Added certificate migrate guide

Toby Chui 2024-04-26 11:37:15 +08:00
parent 338b29135c
commit 34f9d656c1

@ -0,0 +1,42 @@
Let say you have another reverse proxy server running and you want to switch over to Zoraxy due to some bugs that they never resolve or you just wanna try out Zoraxy, here is the short guide on how to migrate your certificates to Zoraxy.
### Migrate Certificates
1. Stop Zoraxy (e.g. `sudo systemctl stop zoraxy` or just close the terminal window if you are running on Windows)
2. Copy all the certificates previously generated by another reverse proxy server into your certs folder. The certs folder are usually located in `/conf/certs/`
3. Rename your certs according to the Certificate Naming Scheme below
4. Start Zoraxy (e.g. `sudo systemctl start zoraxy`)
### Certificate Naming Scheme
The certificates should be in `.key` and `.pem` file extensions. The key file is the private key and the pem file is the public key.
#### Single Hostname Certificates
For the filename of the key files, make sure your private key and public key have the same filename and the filename matches your host name in HTTP proxy rule. For example, you have a HTTP proxy rule that route example.com, you should name your key-pairs for this route as
```
example.com.key
example.com.pem
```
#### Wildcard Certificates
If you have a wildcard certificate and want to use them for multiple HTTP proxy rule, you can use the longest common suffix of both rules as the filename of the key-pairs. For example, you have two HTTP proxy rule that route `a.example.com` and `b.example.com`, and you have a certificate that covers `*.example.com`, you can name the key-pairs as follows.
```
example.com.key
example.com.pem
```
The same rules goes for 3 / 4 level sub-domains. For example, `a.server.example.com` and `b.server.example.com` with a certificate that covers `*.server.example.com`, you can name your certificates as follows.
```
server.example.com.key
server.example.com.pem
```
#### Multi-hostname Certificates (SAN Certificates)

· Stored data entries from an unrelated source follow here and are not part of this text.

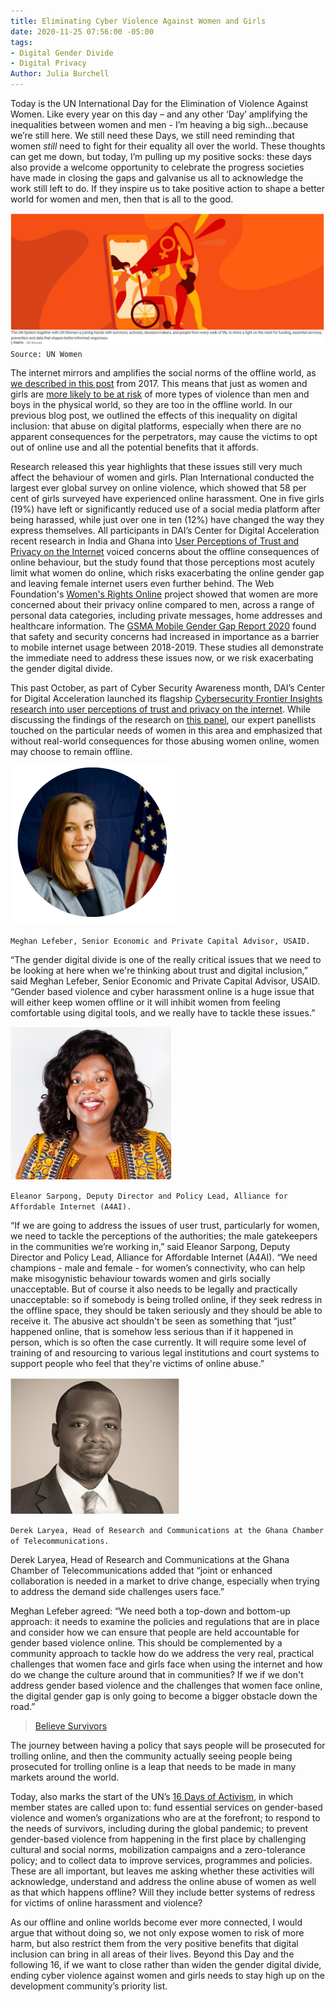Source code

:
 ```yaml
---
title: Eliminating Cyber Violence Against Women and Girls
date: 2020-11-25 07:56:00 -05:00
tags:
- Digital Gender Divide
- Digital Privacy
Author: Julia Burchell
---
```


Today is the UN International Day for the Elimination of Violence Against Women. Like every year on this day – and any other ‘Day’ amplifying the inequalities between women and men - I’m heaving a big sigh…because we’re still here. We still need these Days, we still need reminding that women *still* need to fight for their equality all over the world. These thoughts can get me down, but today, I’m pulling up my positive socks: these days also provide a welcome opportunity to celebrate the progress societies have made in closing the gaps and galvanise us all to acknowledge the work still left to do. If they inspire us to take positive action to shape a better world for women and men, then that is all to the good.

![JB 1.png](/uploads/JB%201.png)`Source: UN Women`

The internet mirrors and amplifies the social norms of the offline world, as [we described in this post](https://dai-global-digital.com/cyber-vawg-what-are-the-implications-for-digital-inclusion.html) from 2017. This means that just as women and girls are [more likely to be at risk](https://www.un.org/en/observances/ending-violence-against-women-day) of more types of violence than men and boys in the physical world, so they are too in the offline world. In our previous blog post, we outlined the effects of this inequality on digital inclusion: that abuse on digital platforms, especially when there are no apparent consequences for the perpetrators, may cause the victims to opt out of online use and all the potential benefits that it affords.

Research released this year highlights that these issues still very much affect the behaviour of women and girls. Plan International conducted the largest ever global survey on online violence, which showed that 58 per cent of girls surveyed have experienced online harassment. One in five girls (19%) have left or significantly reduced use of a social media platform after being harassed, while just over one in ten (12%) have changed the way they express themselves. All participants in DAI’s Center for Digital Acceleration recent research in India and Ghana into [User Perceptions of Trust and Privacy on the Internet](https://www.dai.com/fi-cyber-user-trust.pdf) voiced concerns about the offline consequences of online behaviour, but the study found that those perceptions most acutely limit what women do online, which risks exacerbating the online gender gap and leaving female internet users even further behind. The Web Foundation's [Women's Rights Online](http://webfoundation.org/docs/2020/10/Executive-Summary-English.pdf) project showed that women are more concerned about their privacy online compared to men, across a range of personal data categories, including private messages, home addresses and healthcare information. The [GSMA Mobile Gender Gap Report 2020](https://www.gsma.com/mobilefordevelopment/wp-content/uploads/2020/05/GSMA-The-Mobile-Gender-Gap-Report-2020.pdf) found that safety and security concerns had increased in importance as a barrier to mobile internet usage between 2018-2019. These studies all demonstrate the immediate need to address these issues now, or we risk exacerbating the gender digital divide.

This past October, as part of Cyber Security Awareness month, DAI’s Center for Digital Acceleration launched its flagship [Cybersecurity Frontier Insights research into user perceptions of trust and privacy on the internet](https://www.dai.com/fi-cyber-user-trust.pdf). While discussing the findings of the research on [this panel](https://www.dai.com/frontier-insights-cybersecurity), our expert panellists touched on the particular needs of women in this area and emphasized that without real-world consequences for those abusing women online, women may choose to remain offline.

![JB 7.png](/uploads/JB%207.png)

`Meghan Lefeber, Senior Economic and Private Capital Advisor, USAID.`

“The gender digital divide is one of the really critical issues that we need to be looking at here when we're thinking about trust and digital inclusion,” said Meghan Lefeber, Senior Economic and Private Capital Advisor, USAID. “Gender based violence and cyber harassment online is a huge issue that will either keep women offline or it will inhibit women from feeling comfortable using digital tools, and we really have to tackle these issues.”

![JB 5.png](/uploads/JB%205.png)

`Eleanor Sarpong, Deputy Director and Policy Lead, Alliance for Affordable Internet (A4AI).`

“If we are going to address the issues of user trust, particularly for women, we need to tackle the perceptions of the authorities; the male gatekeepers in the communities we’re working in,” said Eleanor Sarpong, Deputy Director and Policy Lead, Alliance for Affordable Internet (A4AI). “We need champions - male and female - for women’s connectivity, who can help make misogynistic behaviour towards women and girls socially unacceptable. But of course it also needs to be legally and practically unacceptable: so if somebody is being trolled online, if they seek redress in the offline space, they should be taken seriously and they should be able to receive it. The abusive act shouldn't be seen as something that “just” happened online, that is somehow less serious than if it happened in person, which is so often the case currently. It will require some level of training of and resourcing to various legal institutions and court systems to support people who feel that they're victims of online abuse.”

![JB 4.png](/uploads/JB%204.png)

`Derek Laryea, Head of Research and Communications at the Ghana Chamber of Telecommunications.`

Derek Laryea, Head of Research and Communications at the Ghana Chamber of Telecommunications added that “joint or enhanced collaboration is needed in a market to drive change, especially when trying to address the demand side challenges users face.”

Meghan Lefeber agreed: “We need both a top-down and bottom-up approach: it needs to examine the policies and regulations that are in place and consider how we can ensure that people are held accountable for gender based violence online. This should be complemented by a community approach to tackle how do we address the very real, practical challenges that women face and girls face when using the internet and how do we change the culture around that in communities? If we if we don't address gender based violence and the challenges that women face online, the digital gender gap is only going to become a bigger obstacle down the road.”

<blockquote class="trello-card"><a href="https://trello.com/c/4lLIRgjU/36-believe-survivors">Believe Survivors</a></blockquote><script src="https://p.trellocdn.com/embed.min.js"></script>

The journey between having a policy that says people will be prosecuted for trolling online, and then the community actually seeing people being prosecuted for trolling online is a leap that needs to be made in many markets around the world.

Today, also marks the start of the UN’s [16 Days of Activism](https://www.unwomen.org/en/news/stories/2020/11/media-advisory-international-day-for-the-elimination-of-violence-against-women), in which member states are called upon to: fund essential services on gender-based violence and women’s organizations who are at the forefront; to respond to the needs of survivors, including during the global pandemic; to prevent gender-based violence from happening in the first place by challenging cultural and social norms, mobilization campaigns and a zero-tolerance policy; and to collect data to improve services, programmes and policies. These are all important, but leaves me asking whether these activities will acknowledge, understand and address the online abuse of women as well as that which happens offline? Will they include better systems of redress for victims of online harassment and violence?

As our offline and online worlds become ever more connected, I would argue that without doing so, we not only expose women to risk of more harm, but also restrict them from the very positive benefits that digital inclusion can bring in all areas of their lives. Beyond this Day and the following 16, if we want to close rather than widen the gender digital divide, ending cyber violence against women and girls needs to stay high up on the development community’s priority list.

If you have a SAN certificates that contain multiple host-name in the CN field, you can name it to the any of the hostname in the CN field. For example, you have a certificate that covers `mydomain.com` , `example.com` and `anotherdomain.com`, where most of your traffic come from mydomain.com, you can name your certificates as follows.
```
mydomain.com.key
mydomain.com.pem
```
Once Zoraxy cannot get a direct hit on searching the registered certificate, it will start checking if which certificates contains a CN host-name that matches the current SNI provided hostname. Generally speaking, you can name it to anything you want. For high traffic sites, although there are cache and in-memory lookup map in place, it would still save a bit CPU cycles if you use the first / most commonly used hostname as the filename.